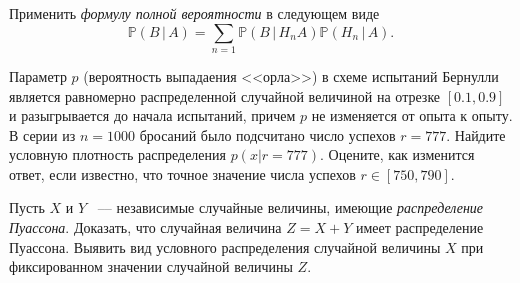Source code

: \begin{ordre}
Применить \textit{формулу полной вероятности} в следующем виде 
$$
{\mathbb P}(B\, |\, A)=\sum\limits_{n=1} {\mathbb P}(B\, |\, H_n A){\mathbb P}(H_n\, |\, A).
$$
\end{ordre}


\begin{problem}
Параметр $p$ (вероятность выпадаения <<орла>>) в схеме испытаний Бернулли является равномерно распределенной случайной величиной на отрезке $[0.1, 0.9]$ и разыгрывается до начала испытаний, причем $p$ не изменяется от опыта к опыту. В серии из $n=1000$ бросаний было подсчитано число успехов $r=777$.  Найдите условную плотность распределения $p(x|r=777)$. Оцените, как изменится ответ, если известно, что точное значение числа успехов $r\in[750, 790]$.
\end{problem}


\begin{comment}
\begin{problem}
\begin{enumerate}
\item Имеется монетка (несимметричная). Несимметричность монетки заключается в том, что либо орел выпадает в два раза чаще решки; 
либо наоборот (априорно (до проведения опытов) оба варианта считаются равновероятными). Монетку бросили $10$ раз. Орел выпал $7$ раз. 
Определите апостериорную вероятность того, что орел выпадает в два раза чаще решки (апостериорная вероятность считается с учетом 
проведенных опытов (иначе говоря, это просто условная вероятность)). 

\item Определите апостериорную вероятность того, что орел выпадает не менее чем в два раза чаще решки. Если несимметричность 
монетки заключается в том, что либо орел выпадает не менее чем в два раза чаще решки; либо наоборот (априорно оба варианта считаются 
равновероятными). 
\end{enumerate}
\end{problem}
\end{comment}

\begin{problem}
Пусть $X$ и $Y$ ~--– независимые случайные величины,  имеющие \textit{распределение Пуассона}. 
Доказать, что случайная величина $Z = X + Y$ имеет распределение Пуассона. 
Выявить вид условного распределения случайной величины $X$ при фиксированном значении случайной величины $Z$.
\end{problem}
==
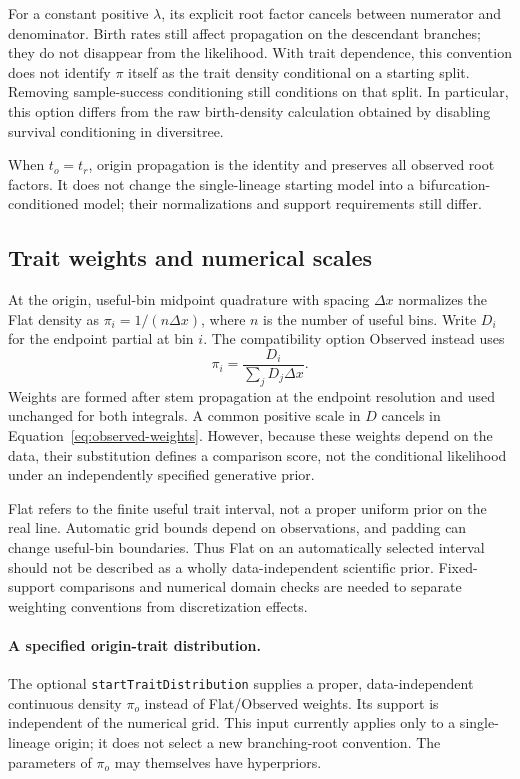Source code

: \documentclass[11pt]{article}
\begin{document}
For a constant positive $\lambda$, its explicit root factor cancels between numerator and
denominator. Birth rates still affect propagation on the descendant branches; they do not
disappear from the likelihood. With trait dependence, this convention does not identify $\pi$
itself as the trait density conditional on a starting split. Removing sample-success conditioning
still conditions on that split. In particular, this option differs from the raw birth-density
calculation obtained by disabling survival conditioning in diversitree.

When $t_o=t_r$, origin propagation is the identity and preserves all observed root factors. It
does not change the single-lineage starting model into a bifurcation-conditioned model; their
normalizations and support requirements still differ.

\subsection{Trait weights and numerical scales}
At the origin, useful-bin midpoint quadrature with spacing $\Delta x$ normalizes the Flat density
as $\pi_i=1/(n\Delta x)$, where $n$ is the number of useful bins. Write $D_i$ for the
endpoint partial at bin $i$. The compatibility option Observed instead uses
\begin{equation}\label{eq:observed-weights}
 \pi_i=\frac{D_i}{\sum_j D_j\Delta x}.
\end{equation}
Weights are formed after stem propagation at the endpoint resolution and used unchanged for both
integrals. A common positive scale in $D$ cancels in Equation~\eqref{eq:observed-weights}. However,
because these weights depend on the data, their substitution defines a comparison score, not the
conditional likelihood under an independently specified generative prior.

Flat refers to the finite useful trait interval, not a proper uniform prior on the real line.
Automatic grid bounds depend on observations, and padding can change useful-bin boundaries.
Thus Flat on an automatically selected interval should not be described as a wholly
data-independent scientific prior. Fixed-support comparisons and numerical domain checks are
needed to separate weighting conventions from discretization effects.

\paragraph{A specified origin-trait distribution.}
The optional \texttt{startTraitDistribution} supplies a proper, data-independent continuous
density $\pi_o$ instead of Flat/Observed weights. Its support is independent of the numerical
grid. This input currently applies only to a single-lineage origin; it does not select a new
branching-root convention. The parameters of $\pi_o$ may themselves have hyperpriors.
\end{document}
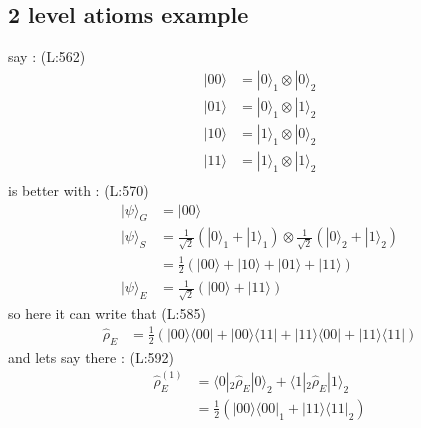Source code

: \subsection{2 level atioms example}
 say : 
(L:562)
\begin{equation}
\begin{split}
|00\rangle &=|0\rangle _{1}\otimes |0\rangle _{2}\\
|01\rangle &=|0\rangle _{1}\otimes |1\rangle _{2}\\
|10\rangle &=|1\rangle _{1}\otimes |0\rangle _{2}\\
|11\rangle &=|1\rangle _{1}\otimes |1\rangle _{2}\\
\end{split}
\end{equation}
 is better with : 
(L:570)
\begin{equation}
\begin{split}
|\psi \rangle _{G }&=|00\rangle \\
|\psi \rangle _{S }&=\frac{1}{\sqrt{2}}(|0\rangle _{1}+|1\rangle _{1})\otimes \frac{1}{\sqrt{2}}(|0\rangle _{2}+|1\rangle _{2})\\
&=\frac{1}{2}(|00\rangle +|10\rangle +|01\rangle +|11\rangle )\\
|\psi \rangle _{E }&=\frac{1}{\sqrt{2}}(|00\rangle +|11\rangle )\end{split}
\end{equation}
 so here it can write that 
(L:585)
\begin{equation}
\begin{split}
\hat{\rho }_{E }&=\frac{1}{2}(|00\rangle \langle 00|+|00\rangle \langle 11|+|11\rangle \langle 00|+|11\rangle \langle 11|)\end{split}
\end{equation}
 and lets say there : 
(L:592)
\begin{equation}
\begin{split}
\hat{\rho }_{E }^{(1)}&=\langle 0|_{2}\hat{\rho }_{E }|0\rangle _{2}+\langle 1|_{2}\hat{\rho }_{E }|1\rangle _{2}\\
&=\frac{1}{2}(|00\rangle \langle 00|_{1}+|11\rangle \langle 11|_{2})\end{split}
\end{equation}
---
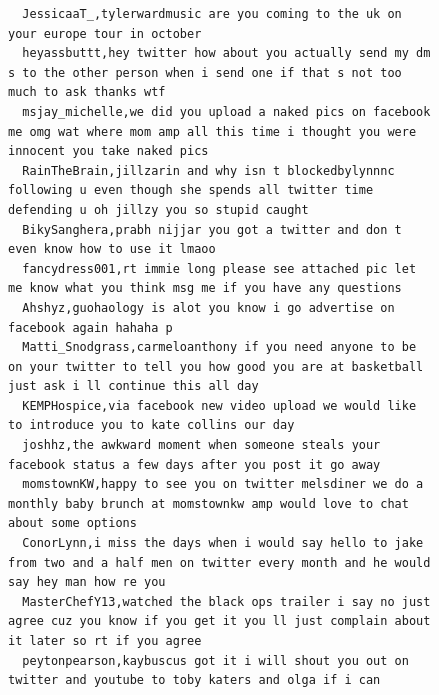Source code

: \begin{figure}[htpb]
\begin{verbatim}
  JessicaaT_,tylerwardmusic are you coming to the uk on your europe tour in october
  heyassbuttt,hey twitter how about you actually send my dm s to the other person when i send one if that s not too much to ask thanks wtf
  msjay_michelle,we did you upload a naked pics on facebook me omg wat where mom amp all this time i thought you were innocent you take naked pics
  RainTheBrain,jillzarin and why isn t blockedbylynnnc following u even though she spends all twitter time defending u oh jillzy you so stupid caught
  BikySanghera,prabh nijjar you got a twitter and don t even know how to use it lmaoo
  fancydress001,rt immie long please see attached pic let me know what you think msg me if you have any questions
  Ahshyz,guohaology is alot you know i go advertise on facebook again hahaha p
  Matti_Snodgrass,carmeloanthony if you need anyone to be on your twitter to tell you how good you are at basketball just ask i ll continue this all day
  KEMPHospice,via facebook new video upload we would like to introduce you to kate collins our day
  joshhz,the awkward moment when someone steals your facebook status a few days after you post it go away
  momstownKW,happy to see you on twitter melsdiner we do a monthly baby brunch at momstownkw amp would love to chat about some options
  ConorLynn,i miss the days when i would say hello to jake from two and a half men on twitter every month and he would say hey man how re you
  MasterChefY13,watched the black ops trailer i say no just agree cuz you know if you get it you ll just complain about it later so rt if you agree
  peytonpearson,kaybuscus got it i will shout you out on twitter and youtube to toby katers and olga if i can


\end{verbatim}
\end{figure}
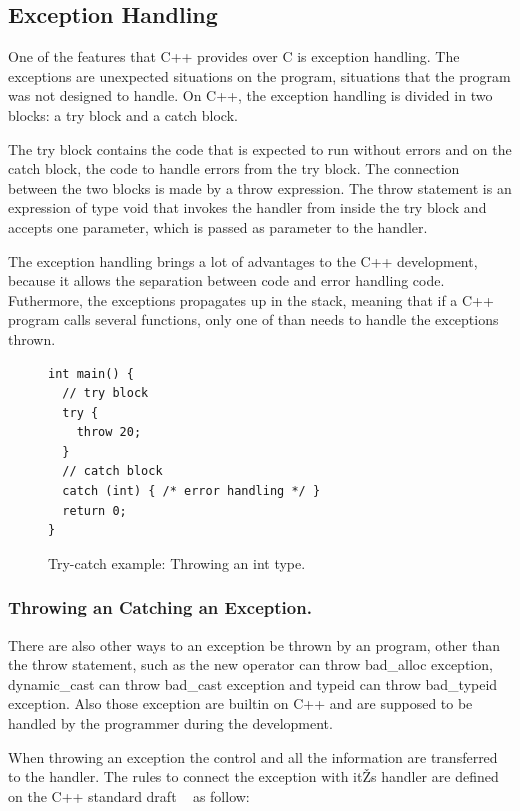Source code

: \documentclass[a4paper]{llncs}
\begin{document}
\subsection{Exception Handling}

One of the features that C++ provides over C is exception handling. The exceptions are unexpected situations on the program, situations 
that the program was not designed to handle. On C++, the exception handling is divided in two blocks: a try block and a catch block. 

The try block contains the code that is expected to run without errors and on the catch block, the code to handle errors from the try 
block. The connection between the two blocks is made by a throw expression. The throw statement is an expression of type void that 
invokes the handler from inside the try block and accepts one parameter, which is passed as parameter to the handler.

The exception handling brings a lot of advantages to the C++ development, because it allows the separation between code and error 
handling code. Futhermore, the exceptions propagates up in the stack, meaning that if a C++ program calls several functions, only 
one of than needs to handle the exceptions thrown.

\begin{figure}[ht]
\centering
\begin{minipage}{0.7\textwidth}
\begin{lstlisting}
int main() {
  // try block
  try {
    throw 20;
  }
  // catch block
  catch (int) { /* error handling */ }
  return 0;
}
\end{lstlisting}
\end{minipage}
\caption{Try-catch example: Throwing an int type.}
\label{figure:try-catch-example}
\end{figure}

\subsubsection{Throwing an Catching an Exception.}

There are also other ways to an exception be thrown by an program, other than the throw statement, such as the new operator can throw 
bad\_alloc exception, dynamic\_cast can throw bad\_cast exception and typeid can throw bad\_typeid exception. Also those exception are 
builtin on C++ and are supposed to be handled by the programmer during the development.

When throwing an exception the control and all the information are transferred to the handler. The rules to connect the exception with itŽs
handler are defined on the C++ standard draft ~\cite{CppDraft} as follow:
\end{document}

▶ _Aim of the task_
What lines of the data contain the string "conditional"? List them.

▶ _Written solution_
itself as the trait density conditional on a starting split. Removing sample-success conditioning
conditional likelihood under an independently specified generative prior.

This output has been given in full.